Myth-Busting Coronavirus Deep Cleaning – Part One
20 May 2020 | Updated 10 June 2020
 

Christian Harris, Founder of Slip Safety Services & Decontamination Cleaning UK writes about how to ensure your building is clean, hygienic and safe to reopen.

With several years of experience behind him, Harris helps commercial clients as well as insurers, brokers, lawyers and other stakeholders with slip safety and floorcare challenges.

In this opinion piece, Harris outlines his advice on the three main aspects that make up true cleanliness, to help create a framework to provide a clean, hygienic and safe environment for staff and customers. 

 

"The link between cleanliness and safety (including in hygiene) has also not been communicated well. Cleaning should be considered your first line of defence in your staff and clients’ health and safety – from viruses to slip safety to mental health."

–Christian Harris

Founder, Slip Safety Services & Decontamination Cleaning UK

 

 

How can you be certain that your buildings have been effectively deep cleaned?

 

It’s clear that the cleanliness of your building has never been more important than it is now. We simply won’t go from being on hygiene lockdown to accepting the poor standards of cleanliness that have prevailed, in all sectors, in the UK for a number of years. If there’s one thing you must know, though, it’s this: you cannot disinfect your building without it first being effectively cleaned

According to the NHS, disinfection is "a process that reduces the number of micro-organisms to a level at which they are not harmful and is only effective if the surface is thoroughly cleaned with a detergent solution beforehand”.

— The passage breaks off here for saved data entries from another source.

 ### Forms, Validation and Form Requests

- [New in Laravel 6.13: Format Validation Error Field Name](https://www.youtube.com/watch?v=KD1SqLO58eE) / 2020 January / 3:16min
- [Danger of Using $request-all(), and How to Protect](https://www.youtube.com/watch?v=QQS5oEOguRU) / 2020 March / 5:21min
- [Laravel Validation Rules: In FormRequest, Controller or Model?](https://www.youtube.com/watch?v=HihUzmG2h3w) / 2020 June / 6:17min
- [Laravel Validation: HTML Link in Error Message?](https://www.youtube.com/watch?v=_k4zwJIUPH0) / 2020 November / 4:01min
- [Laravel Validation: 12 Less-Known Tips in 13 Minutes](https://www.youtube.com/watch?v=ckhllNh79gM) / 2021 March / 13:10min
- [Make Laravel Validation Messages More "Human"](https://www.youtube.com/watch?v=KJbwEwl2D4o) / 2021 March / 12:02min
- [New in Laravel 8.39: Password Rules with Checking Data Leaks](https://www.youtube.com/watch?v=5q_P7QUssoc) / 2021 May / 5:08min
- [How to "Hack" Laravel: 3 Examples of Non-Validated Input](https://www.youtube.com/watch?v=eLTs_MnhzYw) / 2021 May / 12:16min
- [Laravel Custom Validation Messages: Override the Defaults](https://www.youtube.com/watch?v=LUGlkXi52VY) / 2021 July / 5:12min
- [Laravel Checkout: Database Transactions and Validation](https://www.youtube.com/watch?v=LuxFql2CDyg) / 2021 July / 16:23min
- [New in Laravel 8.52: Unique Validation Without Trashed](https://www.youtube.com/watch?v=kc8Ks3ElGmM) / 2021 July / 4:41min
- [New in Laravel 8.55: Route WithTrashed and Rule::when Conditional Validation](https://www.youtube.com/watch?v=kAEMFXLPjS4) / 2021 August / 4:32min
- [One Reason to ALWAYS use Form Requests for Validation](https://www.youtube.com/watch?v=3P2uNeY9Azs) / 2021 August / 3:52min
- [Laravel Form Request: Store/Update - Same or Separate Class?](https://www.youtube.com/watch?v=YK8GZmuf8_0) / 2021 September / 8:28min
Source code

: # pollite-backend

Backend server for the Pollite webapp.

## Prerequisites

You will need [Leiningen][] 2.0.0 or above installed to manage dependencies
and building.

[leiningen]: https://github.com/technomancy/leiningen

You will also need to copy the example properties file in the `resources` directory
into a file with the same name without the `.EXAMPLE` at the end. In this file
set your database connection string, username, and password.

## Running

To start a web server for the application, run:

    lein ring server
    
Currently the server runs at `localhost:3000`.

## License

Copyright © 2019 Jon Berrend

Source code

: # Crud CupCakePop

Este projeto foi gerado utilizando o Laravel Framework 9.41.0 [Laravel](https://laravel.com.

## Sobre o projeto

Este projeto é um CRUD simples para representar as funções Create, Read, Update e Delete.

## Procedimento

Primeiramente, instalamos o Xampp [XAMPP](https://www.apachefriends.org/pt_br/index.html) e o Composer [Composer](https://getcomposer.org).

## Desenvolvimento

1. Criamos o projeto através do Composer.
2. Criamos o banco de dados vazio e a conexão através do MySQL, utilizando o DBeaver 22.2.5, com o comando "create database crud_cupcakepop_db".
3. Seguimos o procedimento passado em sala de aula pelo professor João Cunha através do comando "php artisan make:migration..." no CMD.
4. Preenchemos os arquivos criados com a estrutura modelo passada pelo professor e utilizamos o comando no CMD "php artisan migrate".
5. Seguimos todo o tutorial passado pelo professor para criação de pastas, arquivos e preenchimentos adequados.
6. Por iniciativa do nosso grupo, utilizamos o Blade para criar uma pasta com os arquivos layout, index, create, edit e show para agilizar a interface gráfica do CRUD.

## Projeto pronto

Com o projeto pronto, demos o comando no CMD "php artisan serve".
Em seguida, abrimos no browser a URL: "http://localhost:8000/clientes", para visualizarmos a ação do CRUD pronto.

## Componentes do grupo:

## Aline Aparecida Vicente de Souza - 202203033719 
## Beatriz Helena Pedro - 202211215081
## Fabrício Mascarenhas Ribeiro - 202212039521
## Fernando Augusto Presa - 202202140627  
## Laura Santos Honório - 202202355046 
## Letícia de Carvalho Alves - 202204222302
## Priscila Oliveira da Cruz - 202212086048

Many building owners have been engaging in various “COVID-19 killing” cleaning activities, but have they been hoodwinked? Do building operators, and even their contractors, know the difference between cleaning, sanitising and disinfecting? How can you be certain that your buildings have been effectively deep cleaned and disinfected before you reopen them after lockdown?

 

Why have cleanliness standards been poor historically?

 

Cleanliness (the outcome) has always been valued, at least ostensibly. Yet cleaning (the delivery method) has not. Therefore, budgets have been cut, shortcuts have been taken, and outputs of cleaning (whether in-house or outsourced) have been poor.

The link between cleanliness and safety (including in hygiene) has also not been communicated well. Cleaning should be considered your first line of defence in your staff and clients’ health and safety – from viruses to slip safety to mental health.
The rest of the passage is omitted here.